Data supplied
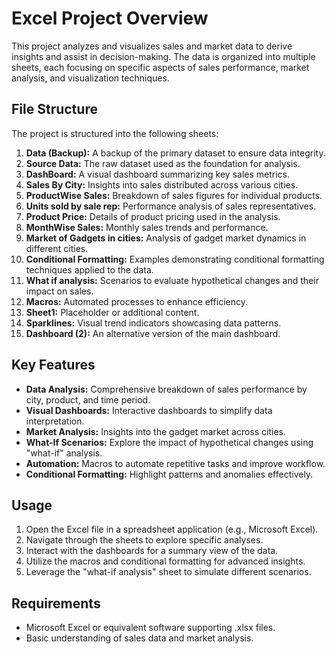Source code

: # Excel Project Overview
This project analyzes and visualizes sales and market data to derive insights and assist in decision-making. The data is organized into multiple sheets, each focusing on specific aspects of sales performance, market analysis, and visualization techniques. 

## File Structure
The project is structured into the following sheets:

1. **Data (Backup):** A backup of the primary dataset to ensure data integrity.
2. **Source Data:** The raw dataset used as the foundation for analysis.
3. **DashBoard:** A visual dashboard summarizing key sales metrics.
4. **Sales By City:** Insights into sales distributed across various cities.
5. **ProductWise Sales:** Breakdown of sales figures for individual products.
6. **Units sold by sale rep:** Performance analysis of sales representatives.
7. **Product Price:** Details of product pricing used in the analysis.
8. **MonthWise Sales:** Monthly sales trends and performance.
9. **Market of Gadgets in cities:** Analysis of gadget market dynamics in different cities.
10. **Conditional Formatting:** Examples demonstrating conditional formatting techniques applied to the data.
11. **What if analysis:** Scenarios to evaluate hypothetical changes and their impact on sales.
12. **Macros:** Automated processes to enhance efficiency.
13. **Sheet1:** Placeholder or additional content.
14. **Sparklines:** Visual trend indicators showcasing data patterns.
15. **Dashboard (2):** An alternative version of the main dashboard.

## Key Features
- **Data Analysis:** Comprehensive breakdown of sales performance by city, product, and time period.
- **Visual Dashboards:** Interactive dashboards to simplify data interpretation.
- **Market Analysis:** Insights into the gadget market across cities.
- **What-If Scenarios:** Explore the impact of hypothetical changes using "what-if" analysis.
- **Automation:** Macros to automate repetitive tasks and improve workflow.
- **Conditional Formatting:** Highlight patterns and anomalies effectively.

## Usage
1. Open the Excel file in a spreadsheet application (e.g., Microsoft Excel).
2. Navigate through the sheets to explore specific analyses.
3. Interact with the dashboards for a summary view of the data.
4. Utilize the macros and conditional formatting for advanced insights.
5. Leverage the "what-if analysis" sheet to simulate different scenarios.

## Requirements
- Microsoft Excel or equivalent software supporting .xlsx files.
- Basic understanding of sales data and market analysis.
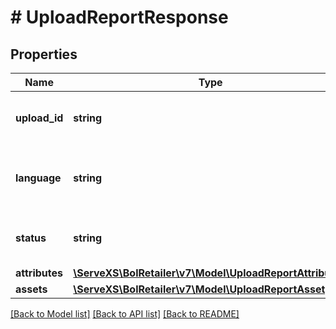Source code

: # # UploadReportResponse

## Properties

Name | Type | Description | Notes
------------ | ------------- | ------------- | -------------
**upload_id** | **string** | The identifier of the upload report. |
**language** | **string** | The language in which content is submitted. |
**status** | **string** | The current status of the upload report. |
**attributes** | [**\ServeXS\BolRetailer\v7\Model\UploadReportAttribute[]**](UploadReportAttribute.md) |  |
**assets** | [**\ServeXS\BolRetailer\v7\Model\UploadReportAsset[]**](UploadReportAsset.md) |  | [optional]

[[Back to Model list]](../../README.md#models) [[Back to API list]](../../README.md#endpoints) [[Back to README]](../../README.md)
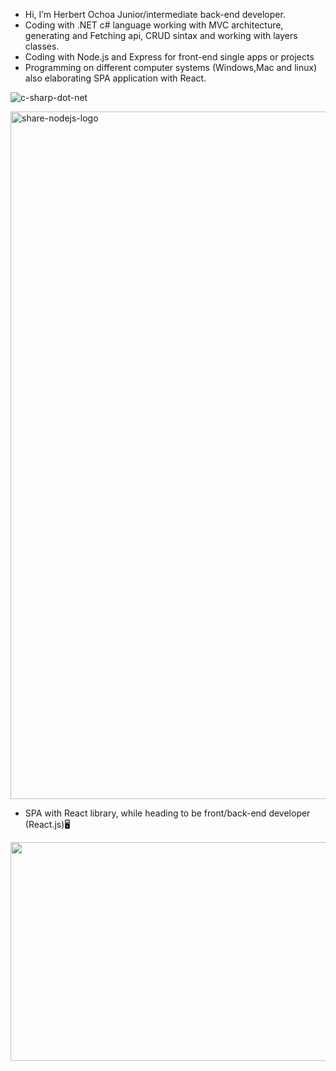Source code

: -  Hi, I’m Herbert Ochoa Junior/intermediate back-end developer.
-  Coding with .NET c# language working with MVC architecture, generating and Fetching api, CRUD sintax and working with layers classes.
-  Coding with Node.js and Express for front-end single apps or projects
-  Programming on different computer systems (Windows,Mac and linux) also elaborating SPA application with React.   
  
![c-sharp-dot-net](https://user-images.githubusercontent.com/30585588/210034490-c5f94f4e-ac5c-483b-8fb8-970e75dd0259.png)

<img heigth="350" width="1100" alt="share-nodejs-logo" src="https://github.com/Herbert-sv/Herbert-sv/assets/30585588/dc454aaa-c2af-40c7-a1dc-47be62cdf00f">

 - SPA with React library, while heading to be front/back-end developer (React.js)🖥️
 
<img height="350" width="1100" src="https://github.com/Herbert-sv/Herbert-sv/assets/30585588/b9936fc1-0b6e-4f49-9d3b-0a69c4298f08">

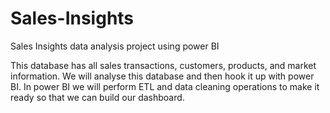 # Sales-Insights
Sales Insights data analysis project using power BI

This database has all sales transactions, customers, products, and market information. We will analyse this database and then hook it up with power BI. In power BI we will perform ETL and data cleaning operations to make it ready so that we can build our dashboard.
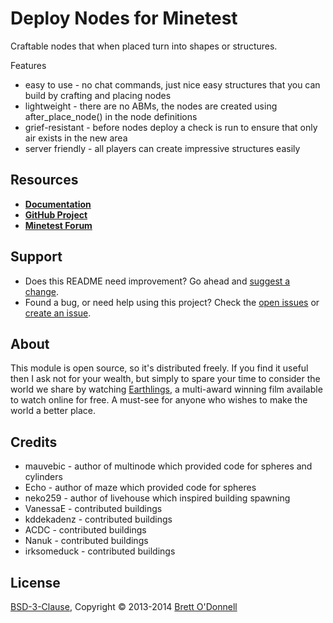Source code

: # Deploy Nodes for Minetest

Craftable nodes that when placed turn into shapes or structures.

Features

- easy to use - no chat commands, just nice easy structures that you can build by crafting and placing nodes
- lightweight - there are no ABMs, the nodes are created using after_place_node() in the node definitions
- grief-resistant - before nodes deploy a check is run to ensure that only air exists in the new area
- server friendly - all players can create impressive structures easily


## Resources

- **[Documentation](http://cornernote.github.io/minetest-deploy_nodes)**
- **[GitHub Project](https://github.com/cornernote/minetest-deploy_nodes)**
- **[Minetest Forum](http://minetest.net/forum/viewtopic.php?id=3192)**


## Support

- Does this README need improvement?  Go ahead and [suggest a change](https://github.com/cornernote/minetest-deploy_nodes/edit/master/README.md).
- Found a bug, or need help using this project?  Check the [open issues](https://github.com/cornernote/minetest-deploy_nodes/issues) or [create an issue](https://github.com/cornernote/minetest-deploy_nodes/issues/new).


## About

This module is open source, so it's distributed freely. If you find it useful then I ask not for your wealth, but simply to spare your time to consider the world we share by watching [Earthlings](http://earthlings.com/), a multi-award winning film available to watch online for free. A must-see for anyone who wishes to make the world a better place.


## Credits

- mauvebic - author of multinode which provided code for spheres and cylinders
- Echo - author of maze which provided code for spheres
- neko259 - author of livehouse which inspired building spawning
- VanessaE - contributed buildings
- kddekadenz - contributed buildings
- ACDC - contributed buildings
- Nanuk - contributed buildings
- irksomeduck - contributed buildings


## License

[BSD-3-Clause](https://raw.github.com/cornernote/minetest-deploy_nodes/master/LICENSE), Copyright © 2013-2014 [Brett O'Donnell](http://cornernote.github.io/)
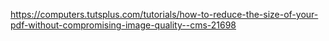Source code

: https://computers.tutsplus.com/tutorials/how-to-reduce-the-size-of-your-pdf-without-compromising-image-quality--cms-21698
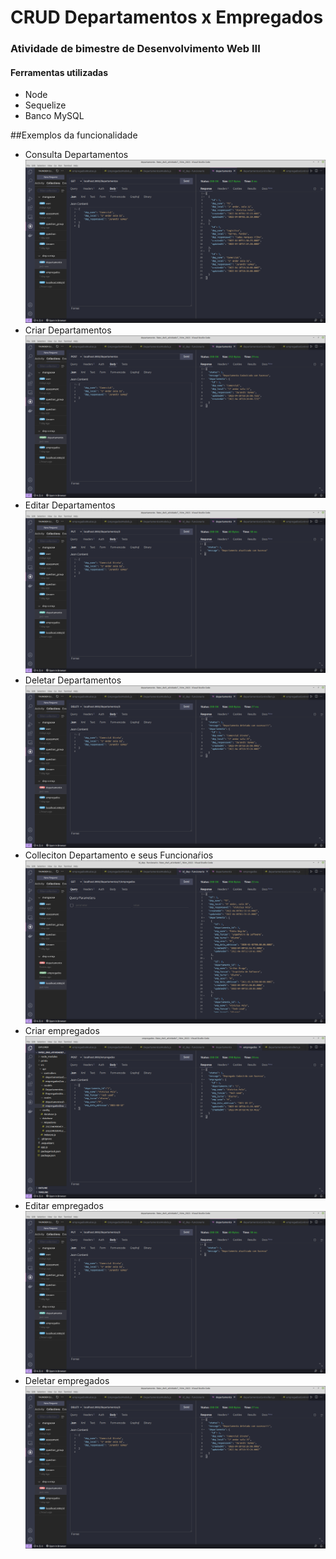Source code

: # CRUD Departamentos x Empregados
### Atividade de bimestre de Desenvolvimento Web III

#### Ferramentas utilizadas 
* Node
* Sequelize
* Banco MySQL

##Exemplos da funcionalidade
* Consulta Departamentos
![](prints/GetDepartamentos.png)
* Criar Departamentos
![](prints/postDepartamentos.png)
* Editar Departamentos
![](prints/updateDepartamentos.png)
* Deletar Departamentos
![](prints/deleteDepartamentos.png)
* Colleciton Departamento e seus Funcionaŕios
![](prints/collectionDepartamentoEmpregados.png)
* Criar empregados
![](prints/postEmpregados.png)
* Editar empregados
![](prints/updateDepartamentos.png)
* Deletar empregados
![](prints/deleteDepartamentos.png)








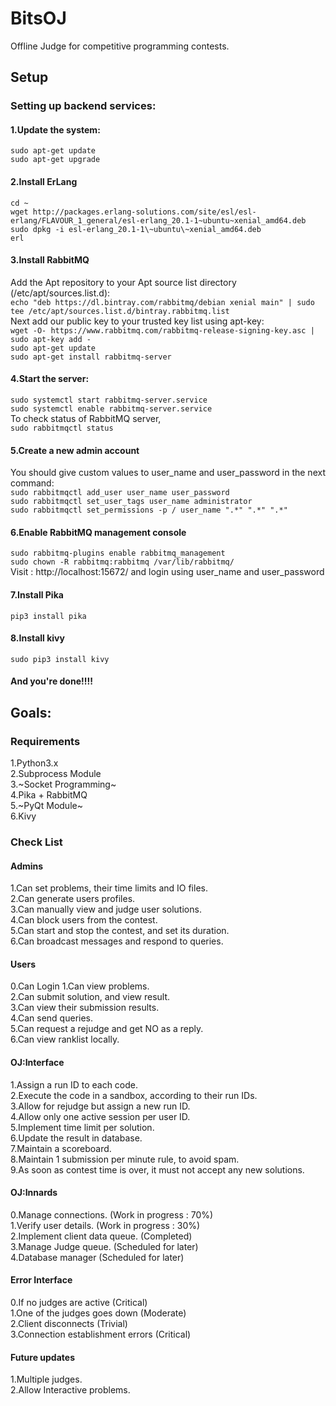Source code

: # BitsOJ
Offline Judge for competitive programming contests.  

## Setup
### Setting up backend services:
#### 1.Update the system:  
`sudo apt-get update`  
`sudo apt-get upgrade`  
#### 2.Install ErLang
`cd ~  `  
`wget http://packages.erlang-solutions.com/site/esl/esl-erlang/FLAVOUR_1_general/esl-erlang_20.1-1~ubuntu~xenial_amd64.deb`  
`sudo dpkg -i esl-erlang_20.1-1\~ubuntu\~xenial_amd64.deb`  
`erl`  
#### 3.Install RabbitMQ  
Add the Apt repository to your Apt source list directory (/etc/apt/sources.list.d):  
`echo "deb https://dl.bintray.com/rabbitmq/debian xenial main" | sudo tee /etc/apt/sources.list.d/bintray.rabbitmq.list`  
Next add our public key to your trusted key list using apt-key:   
`wget -O- https://www.rabbitmq.com/rabbitmq-release-signing-key.asc | sudo apt-key add -`  
`sudo apt-get update`  
`sudo apt-get install rabbitmq-server`  
#### 4.Start the server:  
`sudo systemctl start rabbitmq-server.service`  
`sudo systemctl enable rabbitmq-server.service`  
To check status of RabbitMQ server,  
`sudo rabbitmqctl status`  
#### 5.Create a new admin account  
You should give custom values to user_name and user_password in the next command:  
`sudo rabbitmqctl add_user user_name user_password`     
`sudo rabbitmqctl set_user_tags user_name administrator`    
`sudo rabbitmqctl set_permissions -p / user_name ".*" ".*" ".*"`    
#### 6.Enable RabbitMQ management console  
`sudo rabbitmq-plugins enable rabbitmq_management`   
`sudo chown -R rabbitmq:rabbitmq /var/lib/rabbitmq/`   
Visit : http://localhost:15672/ and login using user_name and user_password  

#### 7.Install Pika
`pip3 install pika`  

#### 8.Install kivy
`sudo pip3 install kivy`
#### And you're done!!!!

## Goals:
### Requirements  
1.Python3.x  
2.Subprocess Module  
3.~Socket Programming~  
4.Pika + RabbitMQ  
5.~PyQt Module~  
6.Kivy  


### Check List
#### Admins
1.Can set problems, their time limits and IO files.  
2.Can generate users profiles.  
3.Can manually view and judge user solutions.  
4.Can block users from the contest.  
5.Can start and stop the contest, and set its duration.  
6.Can broadcast messages and respond to queries.  

#### Users  
0.Can Login
1.Can view problems.  
2.Can submit solution, and view result.   
3.Can view their submission results.   
4.Can send queries.   
5.Can request a rejudge and get NO as a reply.  
6.Can view ranklist locally.  
  
#### OJ:Interface  
1.Assign a run ID to each code.  
2.Execute the code in a sandbox, according to their run IDs.  
3.Allow for rejudge but assign a new run ID.  
4.Allow only one active session per user ID.  
5.Implement time limit per solution.  
6.Update the result in database.  
7.Maintain a scoreboard.  
8.Maintain 1 submission per minute rule, to avoid spam.  
9.As soon as contest time is over, it must not accept any new solutions.  

#### OJ:Innards
0.Manage connections.  (Work in progress : 70%)    
1.Verify user details.  (Work in progress : 30%)  
2.Implement client data queue.  (Completed)  
3.Manage Judge queue.  (Scheduled for later)  
4.Database manager  (Scheduled for later)  

#### Error Interface
0.If no judges are active (Critical)  
1.One of the judges goes down (Moderate)  
2.Client disconnects (Trivial)  
3.Connection establishment errors (Critical)  

#### Future updates  
1.Multiple judges.  
2.Allow Interactive problems.  
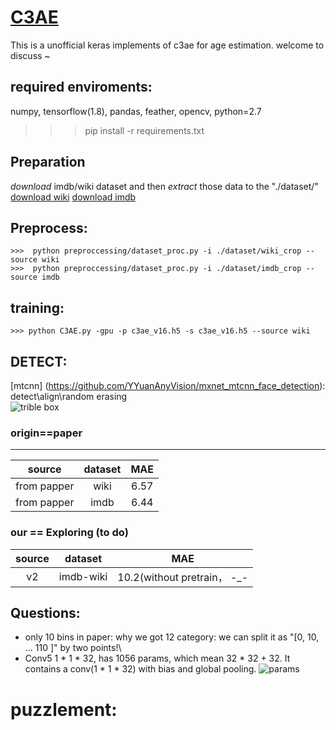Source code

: # [C3AE]( https://arxiv.org/abs/1904.05059 )

This is a unofficial keras implements of c3ae for age estimation. welcome to discuss ~ 

## required enviroments:
   numpy, tensorflow(1.8), pandas, feather, opencv, python=2.7
   
   >>> pip install -r requirements.txt

##  Preparation
*download*  imdb/wiki dataset and then *extract* those data to the "./dataset/" \
 [download wiki]( https://data.vision.ee.ethz.ch/cvl/rrothe/imdb-wiki/static/wiki_crop.tar) 
 [download imdb]( https://data.vision.ee.ethz.ch/cvl/rrothe/imdb-wiki/static/imdb_crop.tar)
 

## Preprocess:
    >>>  python preproccessing/dataset_proc.py -i ./dataset/wiki_crop --source wiki
    >>>  python preproccessing/dataset_proc.py -i ./dataset/imdb_crop --source imdb

## training: 
    >>> python C3AE.py -gpu -p c3ae_v16.h5 -s c3ae_v16.h5 --source wiki 


## DETECT: 
   [mtcnn] (https://github.com/YYuanAnyVision/mxnet_mtcnn_face_detection):  detect\align\random erasing \
   ![trible box](https://raw.githubusercontent.com/StevenBanama/C3AE/master/assets/triple_boundbox.png)


### origin==paper
-------------------------

|source|dataset|MAE|
| -- | :--: | :--: |
| from papper | wiki | 6.57 |
| from papper | imdb| 6.44 |

### our == Exploring (to do)

|source|dataset|MAE|
| :--: | :--: | :--: |
| v2 | imdb-wiki| 10.2(without pretrain， -_-||) |


## Questions: 
   - only 10 bins in paper: why we got 12 category: we can split it as "[0, 10, ... 110 ]" by two points!\
   -  Conv5 1 * 1 * 32, has 1056 params, which mean 32 * 32 + 32. It contains a conv(1 * 1 * 32) with bias and global pooling.
![params](https://raw.githubusercontent.com/StevenBanama/C3AE/master/assets/params.png)

# puzzlement:
   
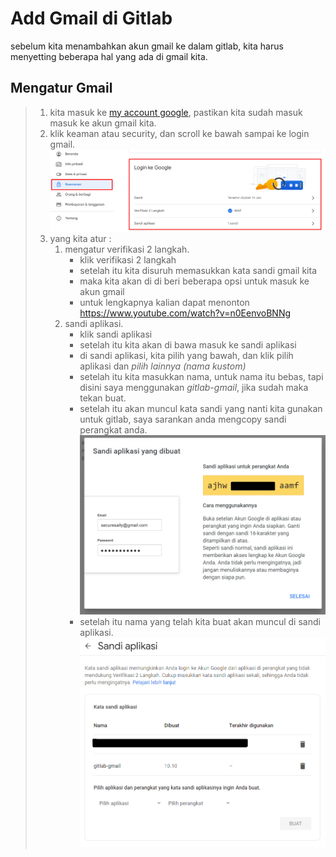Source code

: # Add Gmail di Gitlab

sebelum kita menambahkan akun gmail ke dalam gitlab, kita harus menyetting beberapa hal yang ada di gmail kita.

## Mengatur Gmail

>1. kita masuk ke [my account google], pastikan kita sudah masuk masuk ke akun gmail kita.
>2. klik keaman atau security, dan scroll ke bawah sampai ke login gmail.
>![01]
>3. yang kita atur :
>       1. mengatur verifikasi 2 langkah.
>           - klik verifikasi 2 langkah
>           - setelah itu kita disuruh memasukkan kata sandi gmail kita
>           - maka kita akan di di beri beberapa opsi untuk masuk ke akun gmail
>           - untuk lengkapnya kalian dapat menonton <https://www.youtube.com/watch?v=n0EenvoBNNg>
>       2. sandi aplikasi.
>           - klik sandi aplikasi
>           - setelah itu kita akan di bawa masuk ke sandi aplikasi
>           - di sandi aplikasi, kita pilih yang bawah, dan klik pilih aplikasi dan *pilih lainnya (nama kustom)*
>           - setelah itu kita masukkan nama, untuk nama itu bebas, tapi disini saya menggunakan *gitlab-gmail*, jika sudah maka tekan buat.
>           - setelah itu akan muncul kata sandi yang nanti kita gunakan untuk gitlab, saya sarankan anda mengcopy sandi perangkat anda.
>  ![07]
>           - setelah itu nama yang telah kita buat akan muncul di sandi aplikasi.
> ![08]
<!-- link -->
[my account google]: <https://myaccount.google.com/>
[01]: </assets/img/01.png>
<!-- [07]: </assets/img/07.png>
[07]: </assets/img/07.png>
[07]: </assets/img/07.png>
[07]: </assets/img/07.png> -->
[07]: </assets/img/07.png>
[08]: </assets/img/08.png>

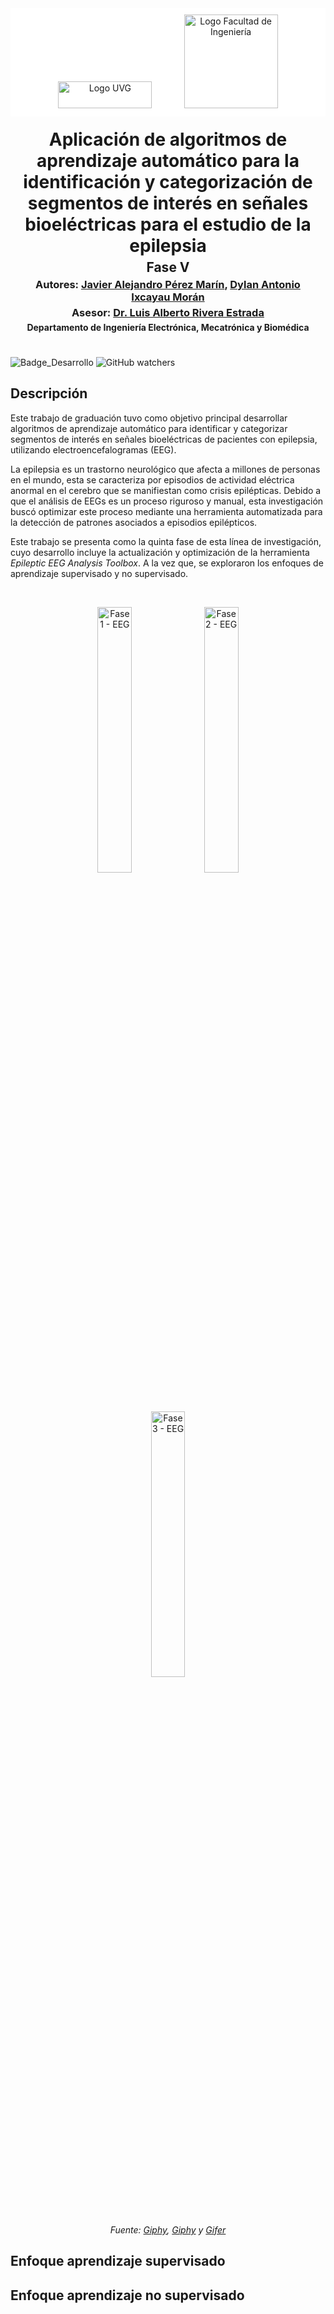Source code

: <div style="background-color: #ffffff; padding: 10px; text-align: center;">

  <img src="https://res.cloudinary.com/webuvg/image/upload/f_auto,q_auto,w_169,c_scale,fl_lossy,dpr_0.90/v1641327930/WEB/Nosotros/Imagen%20Institucional/Logotipo%20UVG/Logotipo%20UVG/logotipo-uvg_thumb2x.jpg" alt="Logo UVG" width="150" height="43"/>
  &nbsp;&nbsp;&nbsp;&nbsp;&nbsp;&nbsp;&nbsp;&nbsp;&nbsp;&nbsp;&nbsp;
  <img src="https://encrypted-tbn2.gstatic.com/images?q=tbn:ANd9GcRotDGBXGiNzq-fq9I0_sjAT2RLeqjDtCuK_ChIFjFW7ZdjVP9H" alt="Logo Facultad de Ingeniería" width="150"/>

</div>

<div style="text-align: center; padding: 20px; border-radius: 8px;">

  <h1 style="margin: 0;">Aplicación de algoritmos de aprendizaje automático para la identificación y categorización de segmentos de interés en señales bioeléctricas para el estudio de la epilepsia</h1>

  <h2 style="margin: 5px 0 0 0;">Fase V</h2>
  <h3 style="margin: 5px 0;"> Autores: <a href="mailto:per20183@uvg.edu.gt" target="_blank">Javier Alejandro Pérez Marín</a>, <a href="mailto:ixc18486@uvg.edu.gt" target="_blank">Dylan Antonio Ixcayau Morán</a></h3>
  <h3 style="margin: 5px 0;"> Asesor: <a href="mailto:larivera@uvg.edu.gt" target="_blank">Dr. Luis Alberto Rivera Estrada</a>
  <h4 style="margin: 5px 0;">Departamento de Ingeniería Electrónica, Mecatrónica y Biomédica</h4>
</div>

![Badge_Desarrollo](https://img.shields.io/badge/ESTADO-EN_DESARROLLO-green) ![GitHub watchers](https://img.shields.io/github/watchers/JAPM8/Herramienta)

## **Descripción**

Este trabajo de graduación tuvo como objetivo principal desarrollar algoritmos de aprendizaje automático para identificar y categorizar segmentos de interés en señales bioeléctricas de pacientes con epilepsia, utilizando electroencefalogramas (EEG). 

La epilepsia es un trastorno neurológico que afecta a millones de personas en el mundo, esta se caracteriza por episodios de actividad eléctrica anormal en el cerebro que se manifiestan como crisis epilépticas. Debido a que el análisis de EEGs es un proceso riguroso y manual, esta investigación buscó optimizar este proceso mediante una herramienta automatizada para la detección de patrones asociados a episodios epilépticos.

Este trabajo se presenta como la quinta fase de esta línea de investigación, cuyo desarrollo incluye la actualización y optimización de la herramienta *Epileptic EEG Analysis Toolbox*. A la vez que, se exploraron los enfoques de aprendizaje supervisado y no supervisado.

<br>
<p align="center">
  <img src="https://media.giphy.com/media/WwDOdoeXruPGE/giphy.gif" alt="Fase 1 - EEG" width="33%"/>
  <img src="https://media.giphy.com/media/J7NAxMWW5Q6cg/giphy.gif" alt="Fase 2 - EEG" width="33%"/>
  <img src="https://i.gifer.com/origin/bb/bb3c10a9aebc133d55b8ae9d76abe825.gif" alt="Fase 3 - EEG" width="33%"/>
</p>

<p align="center"><i>Fuente: <a href="https://media.giphy.com/media/WwDOdoeXruPGE/giphy.gif" target="_blank">Giphy</a>, <a href="https://media.giphy.com/media/J7NAxMWW5Q6cg/giphy.gif" target="_blank">Giphy</a> y <a href="https://i.gifer.com/origin/bb/bb3c10a9aebc133d55b8ae9d76abe825.gif" target="_blank">Gifer</a></i></p>

## Enfoque aprendizaje supervisado

## Enfoque aprendizaje no supervisado
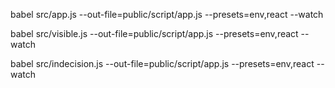 babel src/app.js --out-file=public/script/app.js --presets=env,react --watch

babel src/visible.js --out-file=public/script/app.js --presets=env,react --watch



babel src/indecision.js --out-file=public/script/app.js --presets=env,react --watch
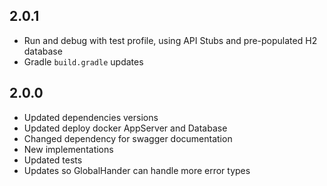 ## 2.0.1

* Run and debug with test profile, using API Stubs and pre-populated H2 database
* Gradle `build.gradle` updates

## 2.0.0

* Updated dependencies versions
* Updated deploy docker AppServer and Database
* Changed dependency for swagger documentation
* New implementations
* Updated tests
* Updates so GlobalHander can handle more error types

Task statement
Go through the data above and print exactly the lines from its first line through the line holding "10. **Conditional Formatting:**", both included, leaving pictures aside.

Reply
Source code

: # Excel Project Overview
This project analyzes and visualizes sales and market data to derive insights and assist in decision-making. The data is organized into multiple sheets, each focusing on specific aspects of sales performance, market analysis, and visualization techniques. 

## File Structure
The project is structured into the following sheets:

1. **Data (Backup):** A backup of the primary dataset to ensure data integrity.
2. **Source Data:** The raw dataset used as the foundation for analysis.
3. **DashBoard:** A visual dashboard summarizing key sales metrics.
4. **Sales By City:** Insights into sales distributed across various cities.
5. **ProductWise Sales:** Breakdown of sales figures for individual products.
6. **Units sold by sale rep:** Performance analysis of sales representatives.
7. **Product Price:** Details of product pricing used in the analysis.
8. **MonthWise Sales:** Monthly sales trends and performance.
9. **Market of Gadgets in cities:** Analysis of gadget market dynamics in different cities.
10. **Conditional Formatting:** Examples demonstrating conditional formatting techniques applied to the data.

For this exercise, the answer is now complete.